ShareLunker in second year of revamped program

The lunker bunkers at the Texas Freshwater Fisheries Center are vacant now, but those closest to Toyota ShareLunker are hoping to see a full house in the water-filled holding vats over the next few months. It’ll be encouraging when the first lunker with a serious weight problem comes along to jump start the 33rd season of the fabled big bass program based in Athens.

The three-month spawning phase of ShareLunker got underway on Jan. 1 and runs through March 31. Anglers who catch big Texas bass weighing 13 pounds or more during that time span are invited to loan the female fish to the Texas Parks and Wildlife Department for genetics research and spawning efforts.

The ShareLunker program was built around the idea that trophy bass carry superior DNA that can be passed on to others by breeding them in a controlled environment.
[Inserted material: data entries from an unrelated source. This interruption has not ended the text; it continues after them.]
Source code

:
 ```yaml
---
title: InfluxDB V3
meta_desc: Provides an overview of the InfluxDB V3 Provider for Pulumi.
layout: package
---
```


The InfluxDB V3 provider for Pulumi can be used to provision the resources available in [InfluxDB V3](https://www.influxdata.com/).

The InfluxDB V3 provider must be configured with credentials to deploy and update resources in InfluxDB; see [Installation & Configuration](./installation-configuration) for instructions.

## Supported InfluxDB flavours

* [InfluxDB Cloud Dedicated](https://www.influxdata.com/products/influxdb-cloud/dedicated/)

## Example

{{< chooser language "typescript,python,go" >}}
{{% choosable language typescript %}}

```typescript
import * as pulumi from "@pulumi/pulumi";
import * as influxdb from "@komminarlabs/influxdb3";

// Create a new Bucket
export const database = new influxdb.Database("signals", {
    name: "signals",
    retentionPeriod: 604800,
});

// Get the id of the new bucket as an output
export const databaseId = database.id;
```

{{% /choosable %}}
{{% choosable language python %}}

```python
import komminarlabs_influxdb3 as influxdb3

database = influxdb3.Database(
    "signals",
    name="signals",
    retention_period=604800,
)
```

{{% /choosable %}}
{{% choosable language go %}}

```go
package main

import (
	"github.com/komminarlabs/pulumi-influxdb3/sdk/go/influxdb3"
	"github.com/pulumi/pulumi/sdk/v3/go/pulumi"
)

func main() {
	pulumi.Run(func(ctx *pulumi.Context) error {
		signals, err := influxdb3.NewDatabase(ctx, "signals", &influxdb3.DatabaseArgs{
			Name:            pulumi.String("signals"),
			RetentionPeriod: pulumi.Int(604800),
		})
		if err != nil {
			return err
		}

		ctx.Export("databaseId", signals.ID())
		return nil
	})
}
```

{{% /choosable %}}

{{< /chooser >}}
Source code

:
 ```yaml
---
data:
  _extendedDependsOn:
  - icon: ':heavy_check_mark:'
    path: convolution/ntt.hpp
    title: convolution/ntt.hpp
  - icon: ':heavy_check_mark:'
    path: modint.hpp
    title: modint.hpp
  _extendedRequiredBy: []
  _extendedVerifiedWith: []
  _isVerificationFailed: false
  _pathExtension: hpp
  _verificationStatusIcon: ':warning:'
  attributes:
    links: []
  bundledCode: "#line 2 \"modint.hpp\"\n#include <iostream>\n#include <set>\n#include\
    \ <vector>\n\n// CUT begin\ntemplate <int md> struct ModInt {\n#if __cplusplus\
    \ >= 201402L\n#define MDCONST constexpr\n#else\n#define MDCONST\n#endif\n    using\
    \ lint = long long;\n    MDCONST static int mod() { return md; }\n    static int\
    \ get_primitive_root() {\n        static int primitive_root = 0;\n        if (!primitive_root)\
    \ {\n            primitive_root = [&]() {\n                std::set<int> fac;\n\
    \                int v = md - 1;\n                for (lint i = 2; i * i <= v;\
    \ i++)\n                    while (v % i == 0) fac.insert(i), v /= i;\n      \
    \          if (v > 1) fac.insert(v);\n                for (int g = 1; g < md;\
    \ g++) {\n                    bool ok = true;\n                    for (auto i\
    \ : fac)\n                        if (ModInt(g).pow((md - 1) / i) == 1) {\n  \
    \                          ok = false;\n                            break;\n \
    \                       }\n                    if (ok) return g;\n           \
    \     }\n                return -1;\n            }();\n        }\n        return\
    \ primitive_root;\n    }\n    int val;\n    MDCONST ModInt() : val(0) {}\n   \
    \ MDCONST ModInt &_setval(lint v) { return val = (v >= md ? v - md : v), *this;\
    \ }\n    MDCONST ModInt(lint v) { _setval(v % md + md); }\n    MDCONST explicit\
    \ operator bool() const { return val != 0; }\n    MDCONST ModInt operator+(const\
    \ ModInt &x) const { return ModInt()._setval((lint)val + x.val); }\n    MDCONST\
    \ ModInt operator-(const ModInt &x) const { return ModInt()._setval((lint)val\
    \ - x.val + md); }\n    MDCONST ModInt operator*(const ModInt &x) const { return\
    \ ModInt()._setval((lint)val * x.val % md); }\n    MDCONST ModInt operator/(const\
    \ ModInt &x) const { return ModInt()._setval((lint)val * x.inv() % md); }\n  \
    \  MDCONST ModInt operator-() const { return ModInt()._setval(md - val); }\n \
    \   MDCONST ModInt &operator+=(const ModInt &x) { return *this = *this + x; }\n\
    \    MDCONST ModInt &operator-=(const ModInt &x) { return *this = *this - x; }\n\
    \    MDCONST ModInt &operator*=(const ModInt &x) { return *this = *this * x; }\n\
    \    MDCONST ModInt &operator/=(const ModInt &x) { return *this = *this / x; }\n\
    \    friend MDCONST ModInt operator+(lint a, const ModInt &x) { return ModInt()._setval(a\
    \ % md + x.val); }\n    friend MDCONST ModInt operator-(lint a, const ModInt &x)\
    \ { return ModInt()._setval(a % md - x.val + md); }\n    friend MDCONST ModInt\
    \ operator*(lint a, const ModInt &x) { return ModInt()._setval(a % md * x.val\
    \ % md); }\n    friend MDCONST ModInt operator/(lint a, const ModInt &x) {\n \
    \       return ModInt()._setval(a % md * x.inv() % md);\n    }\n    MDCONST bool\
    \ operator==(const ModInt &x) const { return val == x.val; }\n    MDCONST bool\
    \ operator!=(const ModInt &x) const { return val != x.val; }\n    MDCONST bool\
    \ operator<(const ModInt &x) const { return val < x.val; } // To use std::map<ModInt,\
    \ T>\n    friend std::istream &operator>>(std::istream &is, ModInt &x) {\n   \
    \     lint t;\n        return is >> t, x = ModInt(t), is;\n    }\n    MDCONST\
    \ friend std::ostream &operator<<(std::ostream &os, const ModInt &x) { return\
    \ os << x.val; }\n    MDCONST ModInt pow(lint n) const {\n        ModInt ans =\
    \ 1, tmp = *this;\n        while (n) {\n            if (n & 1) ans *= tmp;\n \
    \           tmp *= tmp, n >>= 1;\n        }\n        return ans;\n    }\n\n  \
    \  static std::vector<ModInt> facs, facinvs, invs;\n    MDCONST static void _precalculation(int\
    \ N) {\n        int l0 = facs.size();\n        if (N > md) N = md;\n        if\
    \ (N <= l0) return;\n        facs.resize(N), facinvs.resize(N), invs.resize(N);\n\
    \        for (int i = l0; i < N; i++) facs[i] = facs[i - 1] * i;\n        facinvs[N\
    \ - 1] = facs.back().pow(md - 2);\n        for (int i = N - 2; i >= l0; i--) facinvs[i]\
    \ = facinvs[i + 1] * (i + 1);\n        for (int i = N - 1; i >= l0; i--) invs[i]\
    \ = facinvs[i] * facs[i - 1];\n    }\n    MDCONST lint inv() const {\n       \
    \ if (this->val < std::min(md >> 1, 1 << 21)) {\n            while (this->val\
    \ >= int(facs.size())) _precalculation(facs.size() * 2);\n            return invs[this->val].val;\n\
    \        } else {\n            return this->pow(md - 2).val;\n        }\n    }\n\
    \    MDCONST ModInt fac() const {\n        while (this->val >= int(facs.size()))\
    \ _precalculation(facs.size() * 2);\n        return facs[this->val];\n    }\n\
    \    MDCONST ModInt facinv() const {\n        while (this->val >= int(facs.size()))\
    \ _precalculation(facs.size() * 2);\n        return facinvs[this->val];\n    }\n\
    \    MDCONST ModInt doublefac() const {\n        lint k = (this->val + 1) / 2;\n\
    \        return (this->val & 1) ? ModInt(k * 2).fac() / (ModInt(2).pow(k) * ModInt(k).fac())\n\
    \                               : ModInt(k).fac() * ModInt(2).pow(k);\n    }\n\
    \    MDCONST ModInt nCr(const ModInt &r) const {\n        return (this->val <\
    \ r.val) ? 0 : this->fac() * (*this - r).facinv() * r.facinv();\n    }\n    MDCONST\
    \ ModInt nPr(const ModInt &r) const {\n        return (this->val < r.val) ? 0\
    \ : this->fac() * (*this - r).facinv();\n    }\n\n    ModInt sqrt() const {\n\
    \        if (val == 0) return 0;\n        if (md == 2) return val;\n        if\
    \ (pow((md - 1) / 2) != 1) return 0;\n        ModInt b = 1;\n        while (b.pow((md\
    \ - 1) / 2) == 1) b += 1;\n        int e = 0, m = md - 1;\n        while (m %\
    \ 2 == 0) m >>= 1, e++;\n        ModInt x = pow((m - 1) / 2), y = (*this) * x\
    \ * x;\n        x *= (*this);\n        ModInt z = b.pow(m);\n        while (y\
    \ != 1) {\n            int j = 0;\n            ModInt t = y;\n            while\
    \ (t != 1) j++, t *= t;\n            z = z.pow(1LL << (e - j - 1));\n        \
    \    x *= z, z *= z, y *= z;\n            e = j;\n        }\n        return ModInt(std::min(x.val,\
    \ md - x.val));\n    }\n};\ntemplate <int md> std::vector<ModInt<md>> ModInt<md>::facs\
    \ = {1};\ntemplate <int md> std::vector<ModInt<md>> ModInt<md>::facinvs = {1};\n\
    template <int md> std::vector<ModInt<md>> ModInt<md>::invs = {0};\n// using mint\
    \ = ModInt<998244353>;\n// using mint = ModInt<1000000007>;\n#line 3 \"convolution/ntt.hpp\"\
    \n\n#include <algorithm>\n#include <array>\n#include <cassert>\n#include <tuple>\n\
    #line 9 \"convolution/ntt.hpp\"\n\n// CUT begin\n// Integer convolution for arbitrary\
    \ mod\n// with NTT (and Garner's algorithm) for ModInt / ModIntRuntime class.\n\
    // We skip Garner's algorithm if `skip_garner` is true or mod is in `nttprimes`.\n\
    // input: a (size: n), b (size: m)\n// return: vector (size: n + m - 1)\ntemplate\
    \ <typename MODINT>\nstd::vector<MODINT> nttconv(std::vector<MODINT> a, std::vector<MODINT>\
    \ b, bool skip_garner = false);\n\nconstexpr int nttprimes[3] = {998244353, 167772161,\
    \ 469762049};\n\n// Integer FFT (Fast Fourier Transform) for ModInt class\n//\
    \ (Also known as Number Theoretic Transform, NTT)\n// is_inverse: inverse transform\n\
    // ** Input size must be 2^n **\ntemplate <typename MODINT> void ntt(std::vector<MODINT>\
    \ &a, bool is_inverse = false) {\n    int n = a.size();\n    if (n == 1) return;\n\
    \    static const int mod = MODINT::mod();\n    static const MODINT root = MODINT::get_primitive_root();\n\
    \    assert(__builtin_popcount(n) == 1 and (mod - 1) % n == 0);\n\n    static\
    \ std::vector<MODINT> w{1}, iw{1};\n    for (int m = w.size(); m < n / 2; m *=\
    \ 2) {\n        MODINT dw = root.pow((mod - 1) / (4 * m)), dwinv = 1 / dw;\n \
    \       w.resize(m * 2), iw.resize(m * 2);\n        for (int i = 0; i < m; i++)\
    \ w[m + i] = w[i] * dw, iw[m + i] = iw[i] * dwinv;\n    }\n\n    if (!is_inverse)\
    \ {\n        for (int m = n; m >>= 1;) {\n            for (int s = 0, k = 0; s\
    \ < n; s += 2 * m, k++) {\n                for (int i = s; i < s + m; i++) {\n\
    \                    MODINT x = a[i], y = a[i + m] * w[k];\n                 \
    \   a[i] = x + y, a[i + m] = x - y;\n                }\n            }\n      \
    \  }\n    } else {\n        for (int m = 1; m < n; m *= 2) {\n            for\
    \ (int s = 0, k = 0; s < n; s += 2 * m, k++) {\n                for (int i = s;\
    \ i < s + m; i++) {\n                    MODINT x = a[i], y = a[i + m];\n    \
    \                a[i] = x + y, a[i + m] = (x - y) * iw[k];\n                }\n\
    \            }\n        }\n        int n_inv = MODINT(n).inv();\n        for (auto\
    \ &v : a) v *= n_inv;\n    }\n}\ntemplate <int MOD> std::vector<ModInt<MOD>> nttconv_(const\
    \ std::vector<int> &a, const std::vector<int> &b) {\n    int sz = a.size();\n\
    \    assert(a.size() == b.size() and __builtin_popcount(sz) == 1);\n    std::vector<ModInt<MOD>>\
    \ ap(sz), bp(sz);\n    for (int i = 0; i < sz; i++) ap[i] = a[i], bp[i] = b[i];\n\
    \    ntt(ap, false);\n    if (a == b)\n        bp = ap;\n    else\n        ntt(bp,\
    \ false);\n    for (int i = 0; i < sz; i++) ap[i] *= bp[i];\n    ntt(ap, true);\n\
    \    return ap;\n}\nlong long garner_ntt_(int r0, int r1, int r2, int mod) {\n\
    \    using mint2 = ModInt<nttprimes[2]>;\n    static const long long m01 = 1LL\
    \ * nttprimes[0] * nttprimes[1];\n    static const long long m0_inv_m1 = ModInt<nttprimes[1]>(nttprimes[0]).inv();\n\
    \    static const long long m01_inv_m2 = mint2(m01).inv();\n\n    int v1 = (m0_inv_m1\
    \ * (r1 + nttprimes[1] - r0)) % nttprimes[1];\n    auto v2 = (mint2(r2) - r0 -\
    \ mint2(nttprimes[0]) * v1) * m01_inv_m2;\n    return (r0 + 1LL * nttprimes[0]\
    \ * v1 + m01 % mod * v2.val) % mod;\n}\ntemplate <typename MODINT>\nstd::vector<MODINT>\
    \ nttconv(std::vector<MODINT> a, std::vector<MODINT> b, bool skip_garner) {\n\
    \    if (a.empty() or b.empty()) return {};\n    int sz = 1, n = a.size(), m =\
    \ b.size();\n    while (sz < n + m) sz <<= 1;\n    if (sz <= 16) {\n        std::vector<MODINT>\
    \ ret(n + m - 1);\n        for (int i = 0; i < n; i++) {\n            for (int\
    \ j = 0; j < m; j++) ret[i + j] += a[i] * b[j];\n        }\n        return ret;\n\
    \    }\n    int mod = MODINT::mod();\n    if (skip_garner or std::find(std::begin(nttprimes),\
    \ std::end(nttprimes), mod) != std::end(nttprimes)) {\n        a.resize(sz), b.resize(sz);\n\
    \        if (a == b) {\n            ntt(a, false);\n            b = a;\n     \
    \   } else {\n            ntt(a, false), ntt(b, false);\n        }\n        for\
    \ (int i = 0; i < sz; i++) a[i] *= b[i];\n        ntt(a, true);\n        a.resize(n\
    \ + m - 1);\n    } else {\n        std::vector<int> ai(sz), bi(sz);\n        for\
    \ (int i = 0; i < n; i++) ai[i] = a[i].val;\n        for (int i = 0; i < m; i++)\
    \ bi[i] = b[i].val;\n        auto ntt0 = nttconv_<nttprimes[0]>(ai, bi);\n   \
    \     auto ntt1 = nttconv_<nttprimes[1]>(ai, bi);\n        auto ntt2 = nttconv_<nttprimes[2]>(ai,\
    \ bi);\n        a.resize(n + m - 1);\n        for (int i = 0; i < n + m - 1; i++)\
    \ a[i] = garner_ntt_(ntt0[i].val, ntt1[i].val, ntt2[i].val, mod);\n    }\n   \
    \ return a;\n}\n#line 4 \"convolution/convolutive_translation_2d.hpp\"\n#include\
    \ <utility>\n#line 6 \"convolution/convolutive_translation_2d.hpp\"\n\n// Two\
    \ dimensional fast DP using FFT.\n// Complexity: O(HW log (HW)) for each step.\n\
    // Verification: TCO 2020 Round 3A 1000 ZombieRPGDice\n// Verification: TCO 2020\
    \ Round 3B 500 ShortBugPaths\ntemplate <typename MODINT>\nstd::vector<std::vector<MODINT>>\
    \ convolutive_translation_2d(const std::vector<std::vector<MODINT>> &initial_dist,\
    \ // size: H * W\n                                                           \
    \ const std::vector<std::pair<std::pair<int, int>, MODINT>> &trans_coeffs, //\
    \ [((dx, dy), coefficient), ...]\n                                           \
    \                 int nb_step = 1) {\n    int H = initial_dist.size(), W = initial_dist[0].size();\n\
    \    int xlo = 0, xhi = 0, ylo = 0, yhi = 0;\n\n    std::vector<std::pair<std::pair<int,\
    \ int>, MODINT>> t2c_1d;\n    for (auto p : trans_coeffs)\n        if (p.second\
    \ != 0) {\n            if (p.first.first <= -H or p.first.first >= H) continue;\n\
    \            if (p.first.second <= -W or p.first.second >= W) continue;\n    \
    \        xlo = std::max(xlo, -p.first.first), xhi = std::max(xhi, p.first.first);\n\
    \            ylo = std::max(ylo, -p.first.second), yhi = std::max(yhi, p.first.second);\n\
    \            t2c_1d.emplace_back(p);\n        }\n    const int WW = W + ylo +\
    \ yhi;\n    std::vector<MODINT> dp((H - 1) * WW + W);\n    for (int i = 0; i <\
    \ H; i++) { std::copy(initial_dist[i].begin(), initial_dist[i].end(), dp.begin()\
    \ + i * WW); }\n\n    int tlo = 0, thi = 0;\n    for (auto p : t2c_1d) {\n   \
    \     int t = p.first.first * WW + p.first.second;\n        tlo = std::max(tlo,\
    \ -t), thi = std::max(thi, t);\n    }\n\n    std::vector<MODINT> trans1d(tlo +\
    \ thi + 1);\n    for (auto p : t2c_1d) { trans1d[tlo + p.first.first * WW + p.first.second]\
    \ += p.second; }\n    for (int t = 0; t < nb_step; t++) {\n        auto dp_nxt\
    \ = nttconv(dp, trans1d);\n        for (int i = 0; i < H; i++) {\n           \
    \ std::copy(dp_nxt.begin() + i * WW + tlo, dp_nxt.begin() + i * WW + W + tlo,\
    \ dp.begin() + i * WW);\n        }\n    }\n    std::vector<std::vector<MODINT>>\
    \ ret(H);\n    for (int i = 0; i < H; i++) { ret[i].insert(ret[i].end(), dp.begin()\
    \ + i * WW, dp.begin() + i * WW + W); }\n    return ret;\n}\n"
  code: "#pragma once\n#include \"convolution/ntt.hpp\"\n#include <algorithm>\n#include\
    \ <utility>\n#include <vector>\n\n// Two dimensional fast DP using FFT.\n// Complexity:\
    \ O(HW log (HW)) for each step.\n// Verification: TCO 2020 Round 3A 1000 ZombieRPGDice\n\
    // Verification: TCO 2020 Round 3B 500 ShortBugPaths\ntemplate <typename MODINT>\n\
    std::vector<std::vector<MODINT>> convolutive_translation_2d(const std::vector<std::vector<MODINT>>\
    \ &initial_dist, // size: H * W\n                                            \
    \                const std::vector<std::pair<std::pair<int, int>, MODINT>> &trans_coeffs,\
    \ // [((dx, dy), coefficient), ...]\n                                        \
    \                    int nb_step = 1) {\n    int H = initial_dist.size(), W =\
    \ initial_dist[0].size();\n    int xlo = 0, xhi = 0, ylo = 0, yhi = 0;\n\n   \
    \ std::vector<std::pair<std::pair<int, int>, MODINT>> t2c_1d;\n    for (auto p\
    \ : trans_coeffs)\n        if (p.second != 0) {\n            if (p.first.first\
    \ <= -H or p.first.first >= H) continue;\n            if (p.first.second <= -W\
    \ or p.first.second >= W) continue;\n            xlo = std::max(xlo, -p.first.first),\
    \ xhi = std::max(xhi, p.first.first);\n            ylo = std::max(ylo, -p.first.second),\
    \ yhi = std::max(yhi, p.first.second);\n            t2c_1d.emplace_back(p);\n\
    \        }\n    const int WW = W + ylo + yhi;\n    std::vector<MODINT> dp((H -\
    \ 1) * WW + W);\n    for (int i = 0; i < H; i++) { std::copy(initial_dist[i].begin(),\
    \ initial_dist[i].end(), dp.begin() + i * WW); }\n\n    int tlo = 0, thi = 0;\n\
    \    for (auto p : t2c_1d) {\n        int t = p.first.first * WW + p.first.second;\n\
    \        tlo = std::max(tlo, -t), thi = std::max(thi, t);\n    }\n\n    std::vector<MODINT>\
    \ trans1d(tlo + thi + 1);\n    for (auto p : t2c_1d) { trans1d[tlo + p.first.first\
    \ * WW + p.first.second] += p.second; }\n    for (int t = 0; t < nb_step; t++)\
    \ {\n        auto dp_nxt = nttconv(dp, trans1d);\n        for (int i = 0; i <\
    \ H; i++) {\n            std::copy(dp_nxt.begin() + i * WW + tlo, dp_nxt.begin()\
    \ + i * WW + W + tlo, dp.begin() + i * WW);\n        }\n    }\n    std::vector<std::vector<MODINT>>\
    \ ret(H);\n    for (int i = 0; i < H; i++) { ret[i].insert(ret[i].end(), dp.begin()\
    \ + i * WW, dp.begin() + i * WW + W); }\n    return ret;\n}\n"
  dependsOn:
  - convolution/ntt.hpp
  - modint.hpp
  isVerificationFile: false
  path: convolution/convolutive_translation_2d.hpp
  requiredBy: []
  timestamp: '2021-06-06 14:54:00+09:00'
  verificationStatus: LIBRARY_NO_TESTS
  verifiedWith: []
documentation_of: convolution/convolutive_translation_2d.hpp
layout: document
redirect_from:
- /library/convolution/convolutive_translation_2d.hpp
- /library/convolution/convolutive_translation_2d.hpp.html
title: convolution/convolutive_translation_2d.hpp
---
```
The theory makes good sense, but it hasn’t panned out as well as scientists originally hoped when the program launched in the late 1980s.

Still, ShareLunker has provided a great advertising platform for Texas bass fishing while serving as catalyst in the promotion of catch and release and proper handling of large fish.

The program has seen numerous tweaks and name changes over the years, but underwent a major overhaul in 2018 with a heavy emphasis on using program offspring to rebuild the state’s Florida bass hatchery program with ShareLunker descendants.

The restructuring also included the creation of multiple weight classes and a year-round participation framework aimed at boosting angler interest while providing fisheries scientists with valuable information about big bass distribution across the state and which lakes are producing them most frequently.

“Lunker Legacy” is at the top tier of the new weight class categories. It is the only category where fish are transported to the TFFC for spawning. Fish must weigh 13 pounds or more and be caught between Jan. 1 – March 31 to qualify.

Six Lunker Legacy fish were turned in last season, including three from Lake Fork and one each from Sam Rayburn, Kurth and Twin Buttes reservoirs. The heaviest ShareLunker was a 15.48 pounder caught on March 2 from Lake Fork by John LaBove of Greenville.

The Lake Kurth fish was the only Legacy Lunker with pure Florida genes. After a successful spawn, TPWD retained 18,000 fingerlings from the 13.34 pounder for use in its ShareLunker hatchery program.

The remaining ShareLunker categories are open for year-round entry:

Lunker Class: For bass that measure at least 24 inches or weigh 8 to 9.99 pounds.

Lunker Elite Class: For bass weighing 10 to 12.99 pounds.

Lunker Legend: For bass weighing 13 or more pounds caught outside the Jan. 1 – March 31 spawning window.

Entering is simple. Legacy Lunkers require a phone call to ShareLunker headquarters (903-681-0550). Entry in the other three categories must be carried out online by creating a free account at

Electronic entries must be accompanied by two digital photos — one showing the fish on a measuring board and another showing it weighed on a digital scale.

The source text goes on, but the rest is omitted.